Franklin Relics
Transcript below
Ken McGoogan: It’s remarkable to think that the discovery of the nondescript artifacts you see here shook Victorian England to its foundations, refocused northern exploration, and opened up the complex geography of the Canadian Arctic. These relics derive from the Franklin expedition. It sailed in 1845, two state-of-the-art ships, with 129 men under the command of Sir John Franklin. It was expected to resolve the question of the Northwest Passage once and for all.
Having sailed from England, the two ships would proceed across the top of North America, emerge into the Pacific Ocean, trailing clouds of glory. Instead, the expedition disappeared into the Arctic. Nine years later, in April of 1854, that peerless explorer John Rae turned up the relics you see here. He was leading four men in trekking across Boothia Peninsula when they ran into an Inuit hunter wearing a gold-colored headband.
You can see it in the center of this image. Rae recognized it as a Royal Navy cap and, through his translator, William Ouligbuck, Jr., learned that the hunter had traded for it. The Inuk said it came from white men who had perished some 10 to 12 days’ journey to the West. Rae paid handsomely for the cap and said he would do the same for any more artifacts.

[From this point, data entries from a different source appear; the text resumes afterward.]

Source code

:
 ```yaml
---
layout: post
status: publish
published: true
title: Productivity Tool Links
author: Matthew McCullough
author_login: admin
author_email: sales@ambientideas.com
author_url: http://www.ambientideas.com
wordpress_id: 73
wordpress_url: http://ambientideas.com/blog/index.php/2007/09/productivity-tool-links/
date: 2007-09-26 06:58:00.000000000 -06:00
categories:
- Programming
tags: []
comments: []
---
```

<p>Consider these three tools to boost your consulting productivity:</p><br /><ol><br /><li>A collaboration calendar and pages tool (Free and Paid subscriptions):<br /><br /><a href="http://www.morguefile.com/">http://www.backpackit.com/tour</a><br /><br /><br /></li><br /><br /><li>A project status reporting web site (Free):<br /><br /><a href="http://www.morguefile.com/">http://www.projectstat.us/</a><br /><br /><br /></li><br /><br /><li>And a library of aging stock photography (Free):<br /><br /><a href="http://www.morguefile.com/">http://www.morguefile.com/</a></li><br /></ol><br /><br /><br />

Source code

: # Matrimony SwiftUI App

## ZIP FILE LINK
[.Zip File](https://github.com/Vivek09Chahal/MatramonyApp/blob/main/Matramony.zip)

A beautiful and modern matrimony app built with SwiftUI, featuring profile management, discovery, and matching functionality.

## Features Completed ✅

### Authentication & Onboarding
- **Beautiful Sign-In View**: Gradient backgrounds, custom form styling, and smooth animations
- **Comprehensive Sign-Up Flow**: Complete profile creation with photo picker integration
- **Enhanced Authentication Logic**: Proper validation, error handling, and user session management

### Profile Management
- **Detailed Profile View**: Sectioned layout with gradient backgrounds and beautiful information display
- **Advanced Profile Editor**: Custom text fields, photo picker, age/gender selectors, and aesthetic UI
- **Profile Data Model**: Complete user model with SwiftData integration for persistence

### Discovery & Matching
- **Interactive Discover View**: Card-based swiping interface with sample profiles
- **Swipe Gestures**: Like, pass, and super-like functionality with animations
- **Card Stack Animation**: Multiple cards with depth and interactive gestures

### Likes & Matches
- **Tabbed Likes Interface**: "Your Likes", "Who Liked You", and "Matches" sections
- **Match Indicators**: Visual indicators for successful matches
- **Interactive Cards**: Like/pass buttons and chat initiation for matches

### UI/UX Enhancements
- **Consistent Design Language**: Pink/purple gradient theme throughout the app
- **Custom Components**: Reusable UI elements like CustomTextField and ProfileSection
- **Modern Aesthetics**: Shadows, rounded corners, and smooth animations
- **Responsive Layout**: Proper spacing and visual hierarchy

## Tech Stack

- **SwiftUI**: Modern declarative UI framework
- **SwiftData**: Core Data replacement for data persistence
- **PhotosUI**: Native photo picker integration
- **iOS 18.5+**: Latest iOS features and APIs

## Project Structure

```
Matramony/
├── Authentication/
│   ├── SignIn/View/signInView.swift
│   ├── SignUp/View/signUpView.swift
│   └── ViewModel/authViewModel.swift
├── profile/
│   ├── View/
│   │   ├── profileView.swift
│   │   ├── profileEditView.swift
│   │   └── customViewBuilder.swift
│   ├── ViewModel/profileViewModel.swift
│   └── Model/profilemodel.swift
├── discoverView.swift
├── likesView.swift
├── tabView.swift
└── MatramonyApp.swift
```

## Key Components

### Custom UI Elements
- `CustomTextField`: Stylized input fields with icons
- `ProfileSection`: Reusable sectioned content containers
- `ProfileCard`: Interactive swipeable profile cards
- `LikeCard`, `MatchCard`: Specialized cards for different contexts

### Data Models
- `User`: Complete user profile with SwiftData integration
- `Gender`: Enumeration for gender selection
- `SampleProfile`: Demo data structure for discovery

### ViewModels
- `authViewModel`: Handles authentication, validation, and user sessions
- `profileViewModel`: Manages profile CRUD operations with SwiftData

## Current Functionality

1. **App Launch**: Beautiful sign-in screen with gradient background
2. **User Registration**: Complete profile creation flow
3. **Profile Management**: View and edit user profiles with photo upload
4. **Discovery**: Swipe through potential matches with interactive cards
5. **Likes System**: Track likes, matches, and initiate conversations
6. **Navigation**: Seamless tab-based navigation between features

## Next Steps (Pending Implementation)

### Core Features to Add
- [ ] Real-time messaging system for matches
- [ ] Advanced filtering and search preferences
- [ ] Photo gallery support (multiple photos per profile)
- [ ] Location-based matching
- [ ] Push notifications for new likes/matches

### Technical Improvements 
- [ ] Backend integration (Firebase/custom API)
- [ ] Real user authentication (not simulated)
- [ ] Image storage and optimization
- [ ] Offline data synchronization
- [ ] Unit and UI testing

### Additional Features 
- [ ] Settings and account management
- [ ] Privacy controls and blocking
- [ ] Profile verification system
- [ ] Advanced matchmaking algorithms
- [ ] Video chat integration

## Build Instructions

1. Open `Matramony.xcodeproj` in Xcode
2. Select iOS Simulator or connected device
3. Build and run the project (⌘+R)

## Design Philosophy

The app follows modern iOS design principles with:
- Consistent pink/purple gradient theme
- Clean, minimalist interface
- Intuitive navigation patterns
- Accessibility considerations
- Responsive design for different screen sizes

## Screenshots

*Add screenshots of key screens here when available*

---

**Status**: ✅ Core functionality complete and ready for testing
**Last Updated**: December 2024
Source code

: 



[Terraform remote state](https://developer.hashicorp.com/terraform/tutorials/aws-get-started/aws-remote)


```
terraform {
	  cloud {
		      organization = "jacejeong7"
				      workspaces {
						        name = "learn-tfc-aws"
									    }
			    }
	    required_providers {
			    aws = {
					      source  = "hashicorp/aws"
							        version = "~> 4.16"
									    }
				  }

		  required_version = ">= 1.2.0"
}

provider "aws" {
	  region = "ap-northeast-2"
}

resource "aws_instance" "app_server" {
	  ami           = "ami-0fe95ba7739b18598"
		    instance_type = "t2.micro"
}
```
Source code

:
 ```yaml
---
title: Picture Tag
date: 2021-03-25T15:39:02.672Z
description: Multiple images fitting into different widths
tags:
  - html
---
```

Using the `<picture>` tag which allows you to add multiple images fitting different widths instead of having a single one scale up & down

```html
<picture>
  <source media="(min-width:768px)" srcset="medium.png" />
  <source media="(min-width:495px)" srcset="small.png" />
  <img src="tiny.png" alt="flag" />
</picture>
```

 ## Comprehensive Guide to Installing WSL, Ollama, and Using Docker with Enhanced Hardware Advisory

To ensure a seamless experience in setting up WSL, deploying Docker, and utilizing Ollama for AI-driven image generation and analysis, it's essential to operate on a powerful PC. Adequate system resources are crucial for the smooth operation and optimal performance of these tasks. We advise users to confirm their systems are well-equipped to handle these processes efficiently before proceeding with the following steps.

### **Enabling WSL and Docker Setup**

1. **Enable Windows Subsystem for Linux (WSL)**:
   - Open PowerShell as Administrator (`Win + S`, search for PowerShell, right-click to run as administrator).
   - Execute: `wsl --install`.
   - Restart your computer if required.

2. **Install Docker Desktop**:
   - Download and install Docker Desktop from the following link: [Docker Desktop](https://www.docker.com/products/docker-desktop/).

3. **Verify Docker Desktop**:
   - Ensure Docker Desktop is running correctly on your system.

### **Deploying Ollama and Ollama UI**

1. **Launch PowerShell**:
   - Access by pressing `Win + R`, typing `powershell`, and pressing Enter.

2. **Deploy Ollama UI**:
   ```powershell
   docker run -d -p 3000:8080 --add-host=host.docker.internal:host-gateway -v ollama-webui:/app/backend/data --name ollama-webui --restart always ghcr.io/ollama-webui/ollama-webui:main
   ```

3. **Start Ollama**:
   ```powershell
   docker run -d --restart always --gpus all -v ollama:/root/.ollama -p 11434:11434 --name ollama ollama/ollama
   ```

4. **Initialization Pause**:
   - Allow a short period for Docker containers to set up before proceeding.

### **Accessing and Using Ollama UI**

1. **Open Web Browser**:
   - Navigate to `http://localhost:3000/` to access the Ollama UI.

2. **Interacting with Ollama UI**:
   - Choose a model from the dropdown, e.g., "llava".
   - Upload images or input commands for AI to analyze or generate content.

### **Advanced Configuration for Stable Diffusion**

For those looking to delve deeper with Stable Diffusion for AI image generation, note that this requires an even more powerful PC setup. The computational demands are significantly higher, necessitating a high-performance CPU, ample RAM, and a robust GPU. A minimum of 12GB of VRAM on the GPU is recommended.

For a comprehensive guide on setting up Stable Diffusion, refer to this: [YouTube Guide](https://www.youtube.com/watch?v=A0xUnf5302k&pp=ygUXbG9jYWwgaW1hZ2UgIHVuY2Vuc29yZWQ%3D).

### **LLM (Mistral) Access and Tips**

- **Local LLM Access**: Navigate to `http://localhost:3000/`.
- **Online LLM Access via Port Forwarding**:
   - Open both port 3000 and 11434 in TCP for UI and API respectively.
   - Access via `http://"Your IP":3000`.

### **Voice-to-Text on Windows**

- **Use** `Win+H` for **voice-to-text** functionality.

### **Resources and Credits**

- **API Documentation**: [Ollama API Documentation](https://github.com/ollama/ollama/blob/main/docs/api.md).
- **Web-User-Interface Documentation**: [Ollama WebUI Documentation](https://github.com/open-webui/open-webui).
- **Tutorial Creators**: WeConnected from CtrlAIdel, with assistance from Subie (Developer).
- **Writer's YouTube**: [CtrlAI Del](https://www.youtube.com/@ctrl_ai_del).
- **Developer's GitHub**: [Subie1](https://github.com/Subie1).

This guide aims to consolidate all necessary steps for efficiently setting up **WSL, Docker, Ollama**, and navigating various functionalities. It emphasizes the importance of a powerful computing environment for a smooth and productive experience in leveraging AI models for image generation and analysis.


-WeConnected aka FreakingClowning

Not long afterwards, back at his winter campsite, several Inuit families arrived with relics, including the ones you see here. Rae learned that all these relics came from the dead white men. They had abandoned the ship and then gone slogging south and east along a distant coast. Inuit had found mutilated bodies and kettles, clear evidence that the final survivors had been driven to cannibalism.
Rae examined the relics. You can see names etched on some of them. He deduced that they did indeed come from the lost Franklin expedition, and he brought them back to England. In a report for the British Admiralty, he wrote that the final survivors had been driven to the last dread alternative as a means of sustaining life: cannibalism. The story ended up on the front page of the Times.
Rae’s reports shook Victorian England to its foundations, brought a torrent of denial. The idea that the flower of the Royal Navy had resorted to cannibalism was just untenable. At the urging of Lady Franklin, Charles Dickens published two long screeds in Household Words making racist allegations. He wrote, suggesting that the expert Rae was naive, foolish to believe the Inuit, who had probably murdered the men of the expedition.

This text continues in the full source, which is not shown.